Wayde Butler

No. 8
- Position: Wide receiver

Personal information
- Born: December 25, 1969 (age 56) Beaumont, Texas, U.S.
- Listed height: 6 ft 0 in (1.83 m)
- Listed weight: 180 lb (82 kg)

Career information
- College: Southwestern Louisiana (1989–1992)

Career history
- 1993: San Diego Chargers*
- 1993: Edmonton Eskimos
- 1994: San Diego Chargers*
- * Offseason or practice squad member only

Awards and highlights
- Grey Cup champion (1993); First-team All-IFA (1992); Second-team All-South independent (1991);

= Wayde Butler =

American gridiron football player (born 1969)

Wayde Douglas Butler Jr. (born December 25, 1969) is an American former professional football wide receiver who played one season with the Edmonton Eskimos of the Canadian Football League (CFL). He played college football at the University of Southwestern Louisiana. He was also a member of the San Diego Chargers of the National Football League (NFL).

==Early life and college==
Wayde Douglas Butler Jr. was born on December 25, 1969, in Beaumont, Texas. He was a four-year letterman for the Southwestern Louisiana Ragin' Cajuns of the University of Southwestern Louisiana from 1989 to 1992, spending time at both wide receiver and running back.

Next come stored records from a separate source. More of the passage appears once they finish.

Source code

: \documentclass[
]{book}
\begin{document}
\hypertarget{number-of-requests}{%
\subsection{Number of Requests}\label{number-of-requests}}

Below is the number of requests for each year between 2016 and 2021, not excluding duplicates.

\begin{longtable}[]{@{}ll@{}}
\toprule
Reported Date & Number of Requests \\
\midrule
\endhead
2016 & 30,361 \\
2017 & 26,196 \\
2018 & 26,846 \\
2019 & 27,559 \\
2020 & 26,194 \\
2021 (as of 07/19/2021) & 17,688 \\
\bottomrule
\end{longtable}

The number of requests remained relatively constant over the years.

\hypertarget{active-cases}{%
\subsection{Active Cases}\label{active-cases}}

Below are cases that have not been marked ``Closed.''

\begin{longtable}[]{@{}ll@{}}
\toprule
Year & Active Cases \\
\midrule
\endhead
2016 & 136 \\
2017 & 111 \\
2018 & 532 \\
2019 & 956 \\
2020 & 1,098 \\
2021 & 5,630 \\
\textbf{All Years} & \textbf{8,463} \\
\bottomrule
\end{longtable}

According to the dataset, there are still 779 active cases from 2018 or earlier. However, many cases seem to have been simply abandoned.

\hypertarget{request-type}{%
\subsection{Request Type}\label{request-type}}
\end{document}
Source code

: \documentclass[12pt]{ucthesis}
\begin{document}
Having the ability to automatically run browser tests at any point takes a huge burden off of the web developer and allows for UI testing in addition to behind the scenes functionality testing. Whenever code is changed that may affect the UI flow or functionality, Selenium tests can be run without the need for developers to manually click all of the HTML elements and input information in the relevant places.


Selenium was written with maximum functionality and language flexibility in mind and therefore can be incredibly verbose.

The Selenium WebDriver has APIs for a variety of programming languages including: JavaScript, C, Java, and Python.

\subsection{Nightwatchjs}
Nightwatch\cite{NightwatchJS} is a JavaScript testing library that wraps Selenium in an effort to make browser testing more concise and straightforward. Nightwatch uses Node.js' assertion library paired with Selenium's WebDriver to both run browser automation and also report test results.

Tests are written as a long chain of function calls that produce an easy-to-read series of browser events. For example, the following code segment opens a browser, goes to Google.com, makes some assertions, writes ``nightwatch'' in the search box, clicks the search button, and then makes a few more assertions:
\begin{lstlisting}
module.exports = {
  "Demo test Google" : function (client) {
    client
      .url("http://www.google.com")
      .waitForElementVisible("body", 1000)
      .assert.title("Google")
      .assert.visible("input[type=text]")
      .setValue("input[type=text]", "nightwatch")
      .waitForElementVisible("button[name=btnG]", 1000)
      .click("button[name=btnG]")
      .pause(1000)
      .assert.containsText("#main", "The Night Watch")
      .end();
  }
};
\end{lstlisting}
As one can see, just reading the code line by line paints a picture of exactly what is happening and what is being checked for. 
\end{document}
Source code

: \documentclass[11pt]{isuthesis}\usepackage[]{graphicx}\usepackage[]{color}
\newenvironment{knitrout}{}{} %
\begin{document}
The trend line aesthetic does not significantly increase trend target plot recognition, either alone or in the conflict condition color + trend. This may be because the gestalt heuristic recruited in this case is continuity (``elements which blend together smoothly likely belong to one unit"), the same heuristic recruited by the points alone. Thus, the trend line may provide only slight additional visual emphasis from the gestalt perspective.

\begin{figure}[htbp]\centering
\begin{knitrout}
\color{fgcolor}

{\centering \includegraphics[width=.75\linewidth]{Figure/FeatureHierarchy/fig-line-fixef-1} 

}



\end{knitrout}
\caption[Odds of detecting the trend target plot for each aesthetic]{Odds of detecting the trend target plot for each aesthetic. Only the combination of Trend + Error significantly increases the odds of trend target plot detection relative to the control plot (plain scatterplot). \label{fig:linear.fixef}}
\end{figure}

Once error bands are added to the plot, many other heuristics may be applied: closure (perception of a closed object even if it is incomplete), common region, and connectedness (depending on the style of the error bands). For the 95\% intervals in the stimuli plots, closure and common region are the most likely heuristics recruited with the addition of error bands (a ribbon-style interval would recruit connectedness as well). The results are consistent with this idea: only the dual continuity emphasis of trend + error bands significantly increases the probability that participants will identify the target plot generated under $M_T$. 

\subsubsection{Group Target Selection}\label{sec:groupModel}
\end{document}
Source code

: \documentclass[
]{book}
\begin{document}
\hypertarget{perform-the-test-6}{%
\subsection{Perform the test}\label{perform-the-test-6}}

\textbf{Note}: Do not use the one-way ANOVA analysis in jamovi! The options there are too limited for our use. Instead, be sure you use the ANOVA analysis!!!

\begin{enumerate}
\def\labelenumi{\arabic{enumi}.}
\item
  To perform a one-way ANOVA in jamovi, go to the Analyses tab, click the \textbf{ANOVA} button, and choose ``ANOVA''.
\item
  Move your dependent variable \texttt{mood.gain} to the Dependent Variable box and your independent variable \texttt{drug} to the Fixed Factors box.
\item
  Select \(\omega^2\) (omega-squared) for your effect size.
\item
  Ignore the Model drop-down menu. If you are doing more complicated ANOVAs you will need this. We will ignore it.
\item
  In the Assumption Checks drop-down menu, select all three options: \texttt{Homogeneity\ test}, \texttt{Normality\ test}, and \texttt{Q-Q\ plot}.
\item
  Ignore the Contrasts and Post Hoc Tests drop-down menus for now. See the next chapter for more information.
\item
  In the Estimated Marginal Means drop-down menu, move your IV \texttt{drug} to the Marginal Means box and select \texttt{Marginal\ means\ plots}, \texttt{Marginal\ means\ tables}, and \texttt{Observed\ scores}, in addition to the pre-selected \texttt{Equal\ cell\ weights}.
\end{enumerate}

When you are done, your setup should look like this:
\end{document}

He caught 41 passes for 516 yards and one touchdown as a freshman in 1989 while also rushing 29 times for 111 yards and returning three kicks for 60 yards. In 1990, Butler totaled 43 receptions for 398 yards, 50 carries for 186 yards and	two touchdowns, and 16 kick returns for 361 yards. His junior year in 1991, he recorded 38	catches for 491 yards and three touchdowns, three rushes for 13 yards, and 12 kick returns for 268 yards, earning Associated Press (AP) second-team All-South independent honors. As a senior in 1992, he accumulated 50 receptions for 671 yards and four touchdowns, eight carries for 20 yards, seven kick returns for 157 yards, and four punt returns for 27 yards, garnering AP first-team All-IFA accolades. Butler played in the East-West Shrine Game after his senior season. He also completed two of six passes for	76 yards, one touchdown, and one interception during his college career.

==Professional career==
Butler was signed by the NFL's San Diego Chargers on May 4, 1993, after going undrafted in the 1993 NFL draft. He was released by the Chargers on August 30, 1993.

Butler signed with the Edmonton Eskimos of the CFL in October 1993. Butler played in three games for the Eskimos during the 1993 season, catching one pass for seven yards and posting one tackle. On November 28, 1993, the Eskimos beat the Winnipeg Blue Bombers in the 81st Grey Cup by a score of 33–23. He was released by the Eskimos on July 4, 1994, before the start of the 1994 season.

Butler spent the 1994 off-season with the San Diego Chargers. He was released by the Chargers on August 22, 1994.